Metrics reference¶

This document lists all Prometheus metrics exposed by PerfShop, organized by family. All are scraped by Prometheus every 15 seconds through the Spring Boot backend's /actuator/prometheus endpoint.

The names below are the names exposed to Prometheus: Micrometer automatically converts the dots (.) of Java Gauges into underscores (_) at export time. A Gauge declared chaos.business.a1.tva on the Java side therefore appears as chaos_business_a1_tva in Prometheus.

Infrastructure chaos metrics¶

All exposed by ChaosService.java with a type= tag that identifies the lever:

Metric	Range	Description
`chaos_intensity{type="memory"}`	0–105	Memory target (105 = OOM)
`chaos_guardrail{type="memory"}`	0–100	Memory guardrail (% of max heap)
`chaos_intensity{type="gc_pressure"}`	0–100	Sawtooth GC pressure intensity
`chaos_intensity{type="db_pool"}`	0–100	HikariCP saturation
`chaos_intensity{type="thread_pool"}`	0–100	Tomcat pool saturation
`chaos_intensity{type="cpu"}`	0–100	Backend CPU load
`chaos_intensity{type="slow_query"}`	0–100	Injected SQL delay
`chaos_intensity{type="deadlock"}`	0–100	Deadlock probability
`chaos_intensity{type="network"}`	0–100	Network delay + random 503s

The type tag lets you aggregate or filter per lever in PromQL queries: chaos_intensity{type="cpu"} returns only the CPU slider.

Business chaos metrics¶

Exposed by BusinessChaosService.java.

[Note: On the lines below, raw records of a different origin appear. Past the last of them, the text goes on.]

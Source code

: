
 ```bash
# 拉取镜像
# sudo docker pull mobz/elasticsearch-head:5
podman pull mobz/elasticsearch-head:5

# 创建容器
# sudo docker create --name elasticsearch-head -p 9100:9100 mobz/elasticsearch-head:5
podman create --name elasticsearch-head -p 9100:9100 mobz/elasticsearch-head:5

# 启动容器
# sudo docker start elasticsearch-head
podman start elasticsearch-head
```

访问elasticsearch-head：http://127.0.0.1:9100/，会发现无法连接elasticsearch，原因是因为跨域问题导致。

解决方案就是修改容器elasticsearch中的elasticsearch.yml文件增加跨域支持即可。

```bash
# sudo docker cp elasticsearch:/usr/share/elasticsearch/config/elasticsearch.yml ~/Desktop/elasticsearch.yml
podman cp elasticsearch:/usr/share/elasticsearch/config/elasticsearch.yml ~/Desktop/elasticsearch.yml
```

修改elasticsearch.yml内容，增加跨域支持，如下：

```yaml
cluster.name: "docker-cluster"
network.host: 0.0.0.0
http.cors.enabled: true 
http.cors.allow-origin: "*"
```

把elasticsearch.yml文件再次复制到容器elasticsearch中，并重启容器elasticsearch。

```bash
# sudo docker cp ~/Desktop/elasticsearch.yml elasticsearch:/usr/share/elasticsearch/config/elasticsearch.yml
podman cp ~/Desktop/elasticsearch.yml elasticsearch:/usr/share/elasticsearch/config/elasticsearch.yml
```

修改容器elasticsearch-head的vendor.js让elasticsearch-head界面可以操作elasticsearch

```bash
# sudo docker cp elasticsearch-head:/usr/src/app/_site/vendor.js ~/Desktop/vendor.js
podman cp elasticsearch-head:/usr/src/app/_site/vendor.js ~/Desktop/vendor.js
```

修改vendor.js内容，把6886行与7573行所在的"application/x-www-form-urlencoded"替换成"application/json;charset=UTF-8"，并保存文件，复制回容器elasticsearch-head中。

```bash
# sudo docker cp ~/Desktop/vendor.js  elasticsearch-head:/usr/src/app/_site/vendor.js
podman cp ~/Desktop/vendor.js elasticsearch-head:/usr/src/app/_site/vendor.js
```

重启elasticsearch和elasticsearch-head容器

Each A1 – A16 anomaly has its own counter — incremented on every trigger.

Metric	Type	Description
`chaos_business_level`	Gauge	Current level (0–4)
`chaos_business_a1_tva`	Gauge	A1 counter — VAT 19.6 %
`chaos_business_a2_arrondi`	Gauge	A2 counter — Floor price rounding
`chaos_business_a3_stock`	Gauge	A3 counter — Stock not decremented
`chaos_business_a4_email`	Gauge	A4 counter — Email missing shipping fees
`chaos_business_a5_doublon`	Gauge	A5 counter — Double order
`chaos_business_a6_promo`	Gauge	A6 counter — Invalid promo code
`chaos_business_a7_livraison`	Gauge	A7 counter — Calendar-day delivery
`chaos_business_a8_race`	Gauge	A8 counter — Stock race condition
`chaos_business_a9_inject`	Gauge	A9 counter — Log injection
`chaos_business_a10_total`	Gauge	A10 counter — Wrong history total
`chaos_business_a11_token`	Gauge	A11 counter — Logout token
`chaos_business_a12_loyalty`	Gauge	A12 counter — Loyalty discount
`chaos_business_a13_currency`	Gauge	A13 counter — USD currency
`chaos_business_a14_shipping`	Gauge	A14 counter — Doubled shipping fees
`chaos_business_a15_history`	Gauge	A15 counter — History corruption
`chaos_business_a16_cancel`	Gauge	A16 counter — Cancellation without restock

The counters are implemented as Gauges (rather than Counters) because they can be reset by BusinessChaosService.reset(), which a Prometheus Counter does not semantically support.

Functional chaos metrics¶

Exposed by FunctionalChaosService.java. Four counters for the four F1 – F4 anomalies:

Metric	Type	Description
`chaos_functional_level`	Gauge	Current level (0–4)
`chaos_functional_f1_npe`	Gauge	F1 — Payment NullPointerException
`chaos_functional_f2_stackoverflow`	Gauge	F2 — Calculation StackOverflowError
`chaos_functional_f3_oom`	Gauge	F3 — Catalog OutOfMemoryError
`chaos_functional_f4_corruption`	Gauge	F4 — Silent corruption

Security chaos metrics¶

Exposed by SecurityChaosService.java. Twelve counters for the twelve S1 – S12 flaws:

Metric	Type	Description
`chaos_security_level`	Gauge	Current level (0–4)
`chaos_security_s1_sqli`	Gauge	S1 — SQL Injection
`chaos_security_s2_idor`	Gauge	S2 — Order IDOR
`chaos_security_s3_hash`	Gauge	S3 — Exposed password hash
`chaos_security_s4_xss`	Gauge	S4 — Stored XSS
`chaos_security_s5_price`	Gauge	S5 — Price tampering
`chaos_security_s6_timing`	Gauge	S6 — Login timing attack
`chaos_security_s7_token`	Gauge	S7 — Weak HMAC token
`chaos_security_s8_path`	Gauge	S8 — Path Traversal
`chaos_security_s9_mass`	Gauge	S9 — Mass Assignment
`chaos_security_s10_portal`	Gauge	S10 — Unauthenticated portal stats
`chaos_security_s11_sqli`	Gauge	S11 — Portal login SQLi
`chaos_security_s12_idor`	Gauge	S12 — Privilege escalation IDOR

Scripting chaos metrics¶

Exposed by ChaosScriptingService.java. No per-event counter — only the level and the number of active bundles (which reflects the memory pressure from logged-in sessions):

Metric	Type	Description
`chaos_scripting_level`	Gauge	Current level (0–4)
`chaos_scripting_bundles_active`	Gauge	Number of TokenBundles in memory

System metrics¶

Exposed by ContainerCpuMetrics.java:

Metric	Type	Description
`container_cpu_usage`	Gauge	Container CPU load (0.0 – 1.0)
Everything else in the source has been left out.